A research team from the Image Processing Laboratory (IPL) of the University of Valencia has developed a system that allows to optimally analyse and combinie certain structural parameters of the hurricane clouds from GOES satellite images. The goal is to effectively predict, using AI techniques, the potential for hurricane intensification. The work has been published in the journal Remote Sensing.

Hurricanes, which are growing in complexity and strength in an increasingly warming world, are one of the worst natural disasters of the twenty-first century. Therefore, it is crucial to conduct research that integrates the changing characteristics of hurricanes, as well as methods that allow learning complex patterns to predict future events.

The AI4OCEANS group of the Image Processing Laboratory (IPL) at the University of Valencia has developed a study that provides new data related to the anatomy and temperature of the cloud system, and analyses them using machine learning algorithms automatic learning for diagnosing the possible transition to a major hurricane status. The final accuracy of the prediction is 79% for up to 54 hours in advance for severe hurricane events over the Atlantic and Pacific oceans.

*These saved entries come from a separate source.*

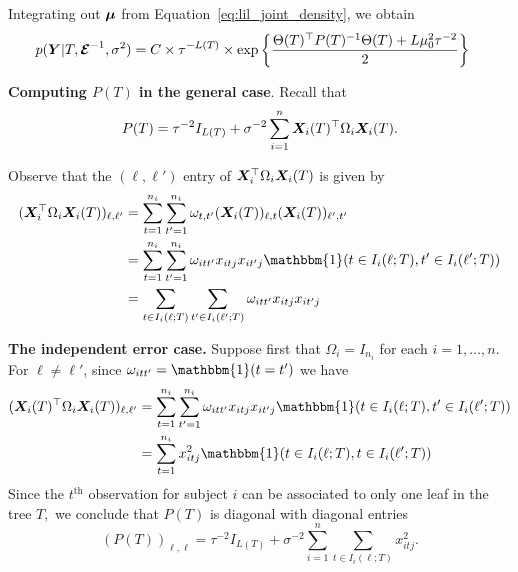 \documentclass[11pt]{article}
\begin{document}
Integrating out $\boldsymbol{\mu}$ from Equation~\eqref{eq:lil_joint_density}, we obtain
\begin{align*}
p(\bm{Y} \vert T, \boldsymbol{\mathcal{E}}^{-1}, \sigma^{2}) &= C \times \tau^{-L(T)} \times \exp\left\{\frac{\Theta(T)^{\top}P(T)^{-1}\Theta(T) + L\mu_{0}^{2}\tau^{-2}}{2}\right\}
\end{align*}

\textbf{Computing $P(T)$ in the general case}. Recall that
$$
P(T) = \tau^{-2}I_{L(T)} + \sigma^{-2}\sum_{i = 1}^{n}{\bm{X}_{i}(T)^{\top}\Omega_{i}\bm{X}_{i}(T)}.
$$

Observe that the $(\ell, \ell')$ entry of $\bm{X}_{i}^{\top}\Omega_{i}\bm{X}_{i}(T)$ is given by
\begin{align*}
(\bX_{i}^{\top}\Omega_{i}\bX_{i}(T))_{\ell,\ell'} &= \sum_{t = 1}^{n_{i}}{\sum_{t' = 1}^{n_{i}}{\omega_{t,t'}(\bX_{i}(T))_{\ell,t}(\bX_{i}(T))_{\ell',t'}}} \\
&= \sum_{t = 1}^{n_{i}}{\sum_{t' = 1}^{n_{i}}{\omega_{itt'}x_{itj}x_{it'j}\mathbbm{1}(t \in I_{i}(\ell;T), t' \in I_{i}(\ell';T))}} \\
&= \sum_{t \in I_{i}(\ell;T)}{\sum_{t' \in I_{i}(\ell';T)}{\omega_{itt'}x_{itj}x_{it'j}}}
\end{align*}





\textbf{The independent error case.} 
Suppose first that $\Omega_{i} = I_{n_{i}}$ for each $i = 1, \ldots, n.$
For $\ell \neq \ell'$, since $\omega_{itt'} = \mathbbm{1}(t = t')$ we have
\begin{align*}
(\bX_{i}(T)^{\top}\Omega_{i}\bX_{i}(T))_{\ell,\ell'} &= \sum_{t = 1}^{n_{i}}{\sum_{t' = 1}^{n_{i}}{\omega_{itt'}x_{itj}x_{it'j}\mathbbm{1}(t \in I_{i}(\ell;T), t' \in I_{i}(\ell';T))}} \\
&= \sum_{t = 1}^{n_{i}}{x_{itj}^{2}\mathbbm{1}(t \in I_{i}(\ell;T), t \in I_{i}(\ell';T))} \\
\end{align*}
Since the $t^{\text{th}}$ observation for subject $i$ can be associated to only one leaf in the tree $T,$ we conclude that $P(T)$ is diagonal with diagonal entries
$$
(P(T))_{\ell,\ell} = \tau^{-2}I_{L(T)} + \sigma^{-2}\sum_{i = 1}^{n}{\sum_{t \in I_{i}(\ell;T)}{x_{itj}^{2}}}.
$$
\end{document}
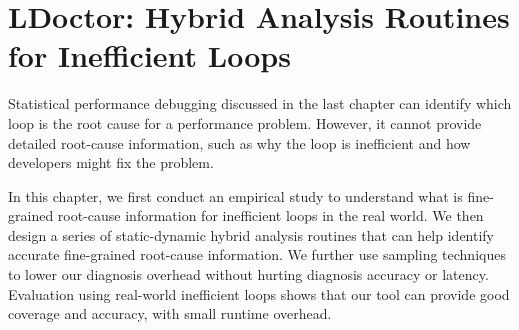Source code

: \chapter[LDoctor: Hybrid Analysis Routines for Inefficient Loops]{LDoctor: Hybrid Analysis Routines for Inefficient Loops}
\label{chap:ldoctor}

Statistical performance debugging discussed in the last chapter can 
identify which loop is the root cause for a performance problem. 
However, it cannot provide detailed root-cause information, 
such as why the loop is inefficient and how developers might fix the problem. 

In this chapter, we first conduct an empirical study to understand what is
fine-grained root-cause information for inefficient loops in the real world. 
We then design a series of static-dynamic hybrid analysis routines that can
help identify accurate fine-grained root-cause information.
We further use sampling techniques to lower our diagnosis overhead without
hurting diagnosis accuracy or latency. Evaluation using real-world inefficient loops 
shows that our tool can provide good coverage and accuracy, 
with small runtime overhead.







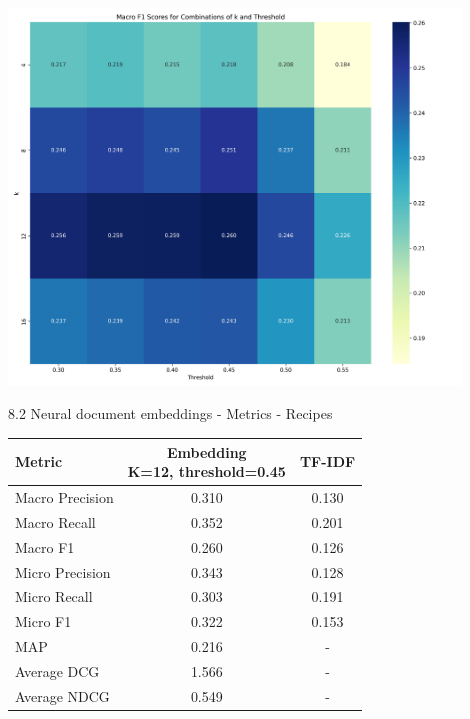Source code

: \documentclass{beamer}
\begin{document}
\begin{frame}
  \centering
  \includegraphics[width=0.9\textwidth]{recipies_embeddings_heatmap.png_1747347706.png}
\end{frame}


\begin{frame}{8.2 Neural document embeddings - Metrics - Recipes}
  \begin{table}
    \centering
    \begin{tabular}{|l|c|c|}
      \hline
      Metric          & \makecell{Embedding         \\K=12, threshold=0.45} & TF-IDF \\
      \hline
      Macro Precision & 0.310               & 0.130 \\
      Macro Recall    & 0.352               & 0.201 \\
      Macro F1        & 0.260               & 0.126 \\
      Micro Precision & 0.343               & 0.128 \\
      Micro Recall    & 0.303               & 0.191 \\
      Micro F1        & 0.322               & 0.153 \\
      MAP             & 0.216               & -     \\
      Average DCG     & 1.566               & -     \\
      Average NDCG    & 0.549               & -     \\
      \hline
    \end{tabular}
  \end{table}
\end{frame}
\end{document}
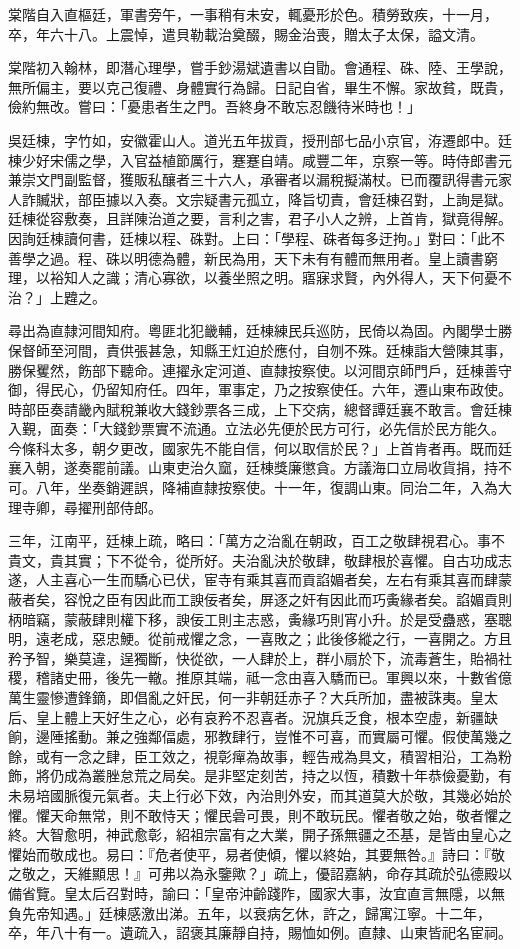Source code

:\begin{pinyinscope}
棠階自入直樞廷，軍書旁午，一事稍有未安，輒憂形於色。積勞致疾，十一月，卒，年六十八。上震悼，遣貝勒載治奠醊，賜金治喪，贈太子太保，謚文清。

棠階初入翰林，即潛心理學，嘗手鈔湯斌遺書以自勖。會通程、硃、陸、王學說，無所偏主，要以克己復禮、身體實行為歸。日記自省，畢生不懈。家故貧，既貴，儉約無改。嘗曰：「憂患者生之門。吾終身不敢忘忍饑待米時也！」

吳廷棟，字竹如，安徽霍山人。道光五年拔貢，授刑部七品小京官，洊遷郎中。廷棟少好宋儒之學，入官益植節厲行，蹇蹇自靖。咸豐二年，京察一等。時侍郎書元兼崇文門副監督，獲販私釀者三十六人，承審者以漏稅擬滿杖。已而覆訊得書元家人詐贓狀，部臣據以入奏。文宗疑書元孤立，降旨切責，會廷棟召對，上詢是獄。廷棟從容敷奏，且詳陳治道之要，言利之害，君子小人之辨，上首肯，獄竟得解。因詢廷棟讀何書，廷棟以程、硃對。上曰：「學程、硃者每多迂拘。」對曰：「此不善學之過。程、硃以明德為體，新民為用，天下未有有體而無用者。皇上讀書窮理，以裕知人之識；清心寡欲，以養坐照之明。寤寐求賢，內外得人，天下何憂不治？」上韙之。

尋出為直隸河間知府。粵匪北犯畿輔，廷棟練民兵巡防，民倚以為固。內閣學士勝保督師至河間，責供張甚急，知縣王灴迫於應付，自刎不殊。廷棟詣大營陳其事，勝保矍然，飭部下聽命。連擢永定河道、直隸按察使。以河間京師門戶，廷棟善守御，得民心，仍留知府任。四年，軍事定，乃之按察使任。六年，遷山東布政使。時部臣奏請畿內賦稅兼收大錢鈔票各三成，上下交病，總督譚廷襄不敢言。會廷棟入覲，面奏：「大錢鈔票實不流通。立法必先便於民方可行，必先信於民方能久。今條科太多，朝夕更改，國家先不能自信，何以取信於民？」上首肯者再。既而廷襄入朝，遂奏罷前議。山東吏治久窳，廷棟獎廉懲貪。方議海口立局收貨捐，持不可。八年，坐奏銷遲誤，降補直隸按察使。十一年，復調山東。同治二年，入為大理寺卿，尋擢刑部侍郎。

三年，江南平，廷棟上疏，略曰：「萬方之治亂在朝政，百工之敬肆視君心。事不貴文，貴其實；下不從令，從所好。夫治亂決於敬肆，敬肆根於喜懼。自古功成志遂，人主喜心一生而驕心已伏，宦寺有乘其喜而貢諂媚者矣，左右有乘其喜而肆蒙蔽者矣，容悅之臣有因此而工諛佞者矣，屏逐之奸有因此而巧夤緣者矣。諂媚貢則柄暗竊，蒙蔽肆則權下移，諛佞工則主志惑，夤緣巧則宵小升。於是受蠱惑，塞聰明，遠老成，惡忠鯁。從前戒懼之念，一喜敗之；此後侈縱之行，一喜開之。方且矜予智，樂莫違，逞獨斷，快從欲，一人肆於上，群小扇於下，流毒蒼生，貽禍社稷，稽諸史冊，後先一轍。推原其端，祗一念由喜入驕而已。軍興以來，十數省億萬生靈慘遭鋒鏑，即倡亂之奸民，何一非朝廷赤子？大兵所加，盡被誅夷。皇太后、皇上體上天好生之心，必有哀矜不忍喜者。況旗兵乏食，根本空虛，新疆缺餉，邊陲搖動。兼之強鄰偪處，邪教肆行，豈惟不可喜，而實屬可懼。假使萬幾之餘，或有一念之肆，臣工效之，視彰癉為故事，輕告戒為具文，積習相沿，工為粉飾，將仍成為叢脞怠荒之局矣。是非堅定刻苦，持之以恆，積數十年恭儉憂勤，有未易培國脈復元氣者。夫上行必下效，內治則外安，而其道莫大於敬，其幾必始於懼。懼天命無常，則不敢恃天；懼民碞可畏，則不敢玩民。懼者敬之始，敬者懼之終。大智愈明，神武愈彰，紹祖宗富有之大業，開子孫無疆之丕基，是皆由皇心之懼始而敬成也。易曰：『危者使平，易者使傾，懼以終始，其要無咎。』詩曰：『敬之敬之，天維顯思！』可弗以為永鑒歟？」疏上，優詔嘉納，命存其疏於弘德殿以備省覽。皇太后召對時，諭曰：「皇帝沖齡踐阼，國家大事，汝宜直言無隱，以無負先帝知遇。」廷棟感激出涕。五年，以衰病乞休，許之，歸寓江寧。十二年，卒，年八十有一。遺疏入，詔褒其廉靜自持，賜恤如例。直隸、山東皆祀名宦祠。


\end{pinyinscope}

“Machine learning allows us to analyse the characteristics of the prominent clouds of a tropical cyclone at the early stage and establish non-linear relationships between the process variables to diagnose its possible progression to a severe hurricane”, explains climatologist Verónica Nieves, CIDEGENT researcher, responsible for AI4OCEANS and project leader. For this study, the team used data from the GOES spacecraft, a geostationary satellite system developed by NASA for climate and weather prediction in the Western Hemisphere.

Results have been obtained using a spatial pattern extraction algorithm –k-means– applied to the GOES images. In addition, the parameters have been optimally combined using an algorithm called ‘random forest’, a machine learning technique widely applied to diverse problems to classify events. “This is the first time that this unique set of variables has been combined using a hybrid AI-based approach,” says PhD student Javier Martínez-Amaya, a member of the team.

The evaluation and diagnosis framework proposed in this study published in Remote Sensing allows the integration of other characteristics or factors of the effects of environmental variations, such as seasonality, for future analysis. “We have created an adaptable system capable of adjusting parameters as new processes are incorporated”, adds Cristina Radin, also a member of the AI4OCEANS group and co-author of the article.

This study was carried out within the framework of project MALOPH: A novel Machine Learning based perspective to identify and model Ocean Precursors to extreme Hurricane development, funded by the European Space Agency (ESA).

Verónica Nieves’ team focuses its work on the next generation of advanced algorithms for analysing Earth observation data. The researcher has recently participated in the preparation of an international report by the Group of Experts on Artificial Intelligence for the Prediction of the Earth System (Chapter: AI4ESP Coastal, ocean and ice dynamics). Prepared by more than 740 participants from 178 institutions around the world, the text refers to the important role that AI and machine learning play in improving integrated models that incorporate complex natural processes to aid decision-making, one of the emerging scientific challenges in this field.